About five years ago, at a major education conference, we were discussing a painfully familiar and ever-relevant topic: how to cultivate a love of reading in children. At the time, this wording didn’t bother me. But I decided to bring in an essential condition: it’s not just reading we wanted the kids to love, but quality reading. Children shouldn’t just read—they should read good books. Reading bad books, I thought, is not all that different from not reading at all. Maybe it’s better, in fact, that they not read at all then. At the time, others objected: let the children read something, anything. Reading anything at all is better than reading nothing, and so it’s important to support them in reading in general.
It seemed to me that reading “garbage” would discredit the process itself. Why did I want my own kids to read? Because I wanted us to have a common language, shared points of reference in the cultural space. And for that to happen, we needed to read similar books. Books, after all, are like people. The books you read are your social circle, and they set a certain cultural standard.
My line of thinking went as follows: I have a high standard—naturally, the books I choose for myself and my kids are good ones.

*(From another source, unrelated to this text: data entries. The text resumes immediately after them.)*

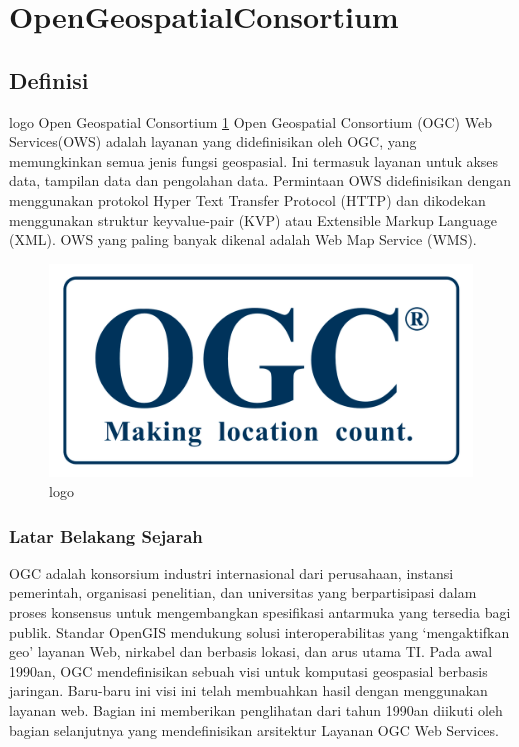 
\section{OpenGeospatialConsortium}

\subsection{Definisi}

logo Open Geospatial Consortium \ref{ogc} Open Geospatial Consortium (OGC) Web Services(OWS) adalah layanan yang didefinisikan oleh OGC, yang memungkinkan semua jenis fungsi geospasial. Ini termasuk layanan untuk akses data, tampilan data dan pengolahan data. Permintaan OWS didefinisikan dengan menggunakan protokol Hyper Text Transfer Protocol (HTTP) dan dikodekan menggunakan struktur keyvalue-pair (KVP) atau Extensible Markup Language (XML). OWS yang paling banyak dikenal adalah Web Map Service (WMS). \cite{lupp2008open} 

\begin{figure}[ht]
	\centerline{\includegraphics[width=1\textwidth]{figures/ogc.png}}
	\caption{logo}
	\label{ogc}
	\end{figure}

\subsubsection{Latar Belakang Sejarah}

OGC adalah konsorsium industri internasional dari perusahaan, instansi pemerintah, organisasi penelitian, dan universitas yang berpartisipasi dalam proses konsensus untuk mengembangkan spesifikasi antarmuka yang tersedia bagi publik. Standar OpenGIS mendukung solusi interoperabilitas yang `mengaktifkan geo' layanan Web, nirkabel dan berbasis lokasi, dan arus utama TI. Pada awal 1990an, OGC mendefinisikan sebuah visi untuk komputasi geospasial berbasis jaringan. Baru-baru ini visi ini telah membuahkan hasil dengan menggunakan layanan web. Bagian ini memberikan penglihatan dari tahun 1990an diikuti oleh bagian selanjutnya yang mendefinisikan arsitektur Layanan OGC Web Services. 

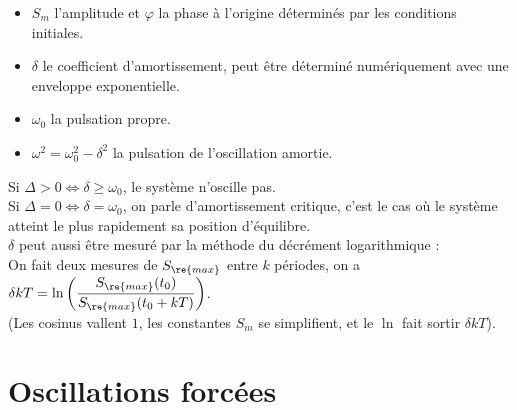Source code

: \documentclass[13pt, twoside, a4paper, french]{report}
\begin{document}

        \begin{itemize}
            \item $S_m$ l'amplitude et $\varphi$ la phase à l'origine déterminés par les conditions initiales.
            \item $\delta$ le coefficient d'amortissement, peut être déterminé numériquement avec une enveloppe exponentielle.
            \item $\omega_0$ la pulsation propre.
            \item $\omega^2 = \omega_0^2 - \delta^2$ la pulsation de l'oscillation amortie.
        \end{itemize}
        \vspace{7pt}
        Si $\Delta > 0 \iff \delta \ge \omega_0$, le système n'oscille pas.\\
        Si $\Delta = 0 \iff \delta = \omega_0$, on parle d'amortissement critique, c'est le cas où le système atteint le plus rapidement sa position d'équilibre.\\

        $\delta$ peut aussi être mesuré par la méthode du décrément logarithmique :\\
        On fait deux mesures de $S_\re{max}$ entre $k$ périodes, on a $\delta k T = \ln\left(\dfrac{S_\re{max}(t_0)}{S_\re{max}(t_0 + kT)}\right)$.\\
        (Les cosinus vallent $1$, les constantes $S_m$ se simplifient, et le $\ln$ fait sortir $\delta k T$).


    \section{Oscillations forcées}
\end{document}
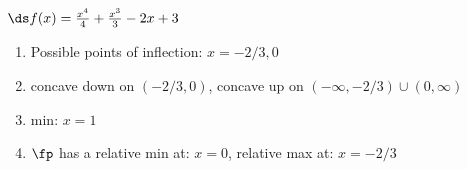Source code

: {$\ds f(x) = \frac{x^4}{4}+\frac{x^3}{3}-2 x+3$
}
{\begin{enumerate}[label=(\alph*)]
\item Possible points of inflection: $x=-2/3,0$
\item concave down on $(-2/3,0)$, concave up on $(-\infty,-2/3)\cup(0,\infty)$
\item min: $x=1$
\item $\fp$ has a relative min at: $x=0$, relative max at: $x=-2/3$
\end{enumerate}}
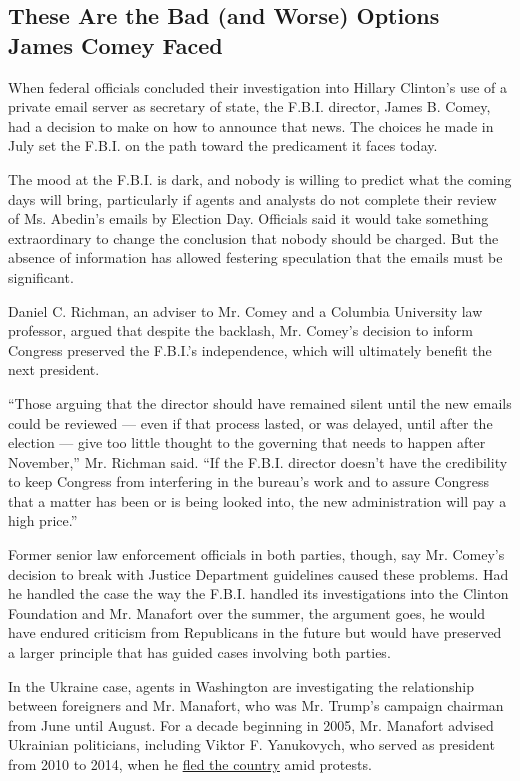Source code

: \hypertarget{these-are-the-bad-and-worse-options-james-comey-faced}{%
\subsection{These Are the Bad (and Worse) Options James Comey
Faced}\label{these-are-the-bad-and-worse-options-james-comey-faced}}

When federal officials concluded their investigation into Hillary
Clinton's use of a private email server as secretary of state, the
F.B.I. director, James B. Comey, had a decision to make on how to
announce that news. The choices he made in July set the F.B.I. on the
path toward the predicament it faces today.

The mood at the F.B.I. is dark, and nobody is willing to predict what
the coming days will bring, particularly if agents and analysts do not
complete their review of Ms. Abedin's emails by Election Day. Officials
said it would take something extraordinary to change the conclusion that
nobody should be charged. But the absence of information has allowed
festering speculation that the emails must be significant.

Daniel C. Richman, an adviser to Mr. Comey and a Columbia University law
professor, argued that despite the backlash, Mr. Comey's decision to
inform Congress preserved the F.B.I.'s independence, which will
ultimately benefit the next president.

``Those arguing that the director should have remained silent until the
new emails could be reviewed --- even if that process lasted, or was
delayed, until after the election --- give too little thought to the
governing that needs to happen after November,'' Mr. Richman said. ``If
the F.B.I. director doesn't have the credibility to keep Congress from
interfering in the bureau's work and to assure Congress that a matter
has been or is being looked into, the new administration will pay a high
price.''

Former senior law enforcement officials in both parties, though, say Mr.
Comey's decision to break with Justice Department guidelines caused
these problems. Had he handled the case the way the F.B.I. handled its
investigations into the Clinton Foundation and Mr. Manafort over the
summer, the argument goes, he would have endured criticism from
Republicans in the future but would have preserved a larger principle
that has guided cases involving both parties.

In the Ukraine case, agents in Washington are investigating the
relationship between foreigners and Mr. Manafort, who was Mr. Trump's
campaign chairman from June until August. For a decade beginning in
2005, Mr. Manafort advised Ukrainian politicians, including Viktor F.
Yanukovych, who served as president from 2010 to 2014, when he
\href{http://www.nytimes.com/2014/02/23/world/europe/with-presidents-departure-ukraine-looks-toward-a-murky-future.html}{fled
the country} amid protests.

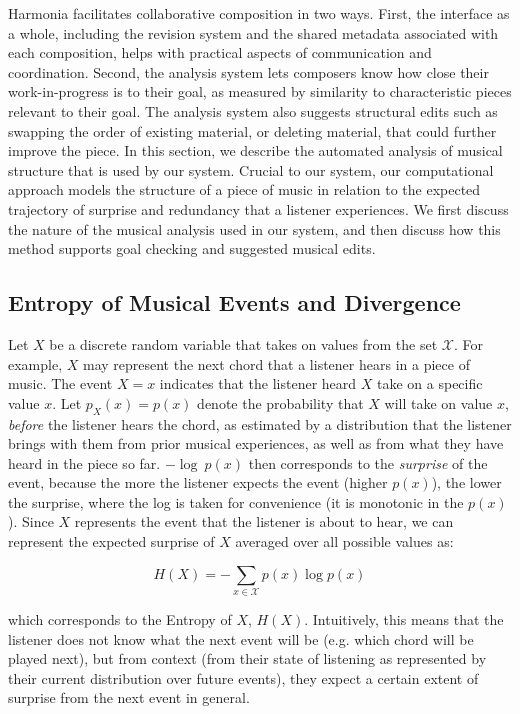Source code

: \documentclass[final,authoryear,5p,times,twocolumn]{elsarticle}
\begin{document}
Harmonia facilitates collaborative composition in two ways. First, the interface as a whole, including the revision system and the shared metadata associated with each composition, helps with practical aspects of communication and coordination. Second, the analysis system lets composers know how close their work-in-progress is to their goal, as measured by similarity to characteristic pieces relevant to their goal. The analysis system also suggests structural edits such as swapping the order of existing material, or deleting material, that could further improve the piece. In this section, we describe the automated analysis of musical structure that is used by our system. Crucial to our system, our computational approach models the structure of a piece of music in relation to the expected trajectory of surprise and redundancy that a listener experiences. We first discuss the nature of the musical analysis used in our system, and then discuss how this method supports goal checking and suggested musical edits.

\subsection{Entropy of Musical Events and Divergence}
 
Let $X$ be a discrete random variable that takes on values from the set $\mathcal{X}$. For example, $X$ may represent the next chord that a listener hears in a piece of music. The event $X=x$ indicates that the listener heard $X$ take on a specific value $x$. Let $p_X(x) = p(x)$ denote the probability that $X$ will take on value $x$, \textit{before} the listener hears the chord, as estimated by a distribution that the listener brings with them from prior musical experiences, as well as from what they have heard in the piece so far. $-\log\ p(x)$ then corresponds to the \textit{surprise} of the event, because the more the listener expects the event (higher $p(x)$), the lower the surprise, where the log is taken for convenience (it is monotonic in the $p(x)$). Since $X$ represents the event that the listener is about to hear, we can represent the expected surprise of $X$ averaged over all possible values as:
 
 $$ H(X) = - \sum_{x \in \mathcal{X}} p(x) \log p(x)$$
 
\noindent which corresponds to the Entropy of $X$, $H(X)$. Intuitively, this means that the listener does not know what the next event will be (e.g. which chord will be played next), but from context (from their state of listening as represented by their current distribution over future events), they expect a certain extent of surprise from the next event in general.
\end{document}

What is “good,” you might ask? Good quality: written well, in terms of literary style, and complex, in terms of the experience described—in short, books that make you think. I thought these criteria were fair. According to them, plenty of mass children’s literature didn’t pass as “quality”: interactive books, sticker books, girl books, cartoon books, books about vampires or superheroes. Oh, and there was plenty else that didn’t fit the bill.
And then something unexpected happened. It was during a trip to a distant town, where I met with fifth- and sixth-graders from an orphanage at a major event hosted at a library. I could see at first glance that these children didn’t read anything, that they found reading difficult and even unpleasant. I also knew that, for these kids, “cultivating a love of reading” was not the first item on the agenda.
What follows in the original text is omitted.